[Records from a data collection]
========================
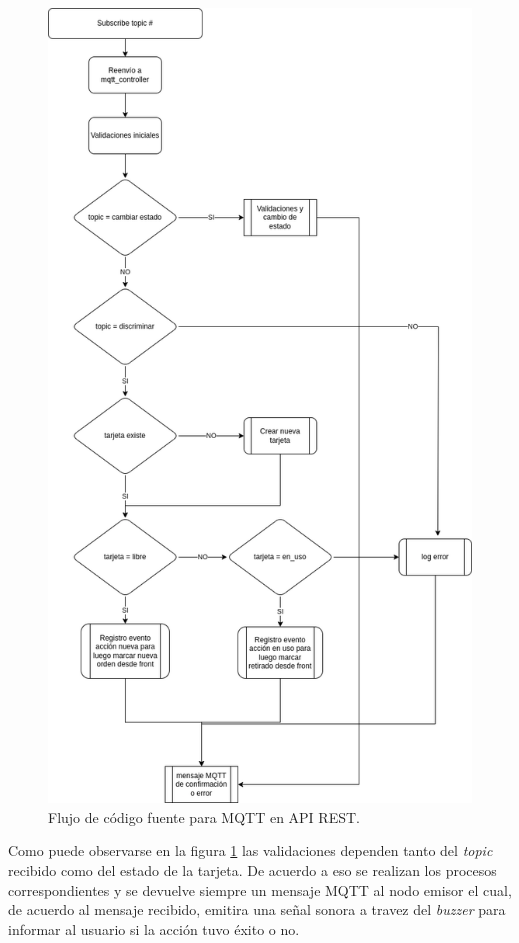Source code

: \begin{figure}[ht]
	\centering
	\includegraphics[scale=.50]{./Figures/mqtt-controller-api.png}
	\caption{Flujo de código fuente para MQTT en API REST.}
	\label{fig:mqttcontrollerapi}
\end{figure}

Como puede observarse en la figura \ref{fig:mqttcontrollerapi} las validaciones dependen tanto del \textit{topic} recibido como del estado de la tarjeta. De acuerdo a eso se realizan los procesos correspondientes y se devuelve siempre un mensaje MQTT al nodo emisor el cual, de acuerdo al mensaje recibido, emitira una señal sonora a travez del \textit{buzzer} para informar al usuario si la acción tuvo éxito o no.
========================
▸ Task requirements
Only the number is needed here: how many lines of the records contain "para"?

▸ Exercise output
2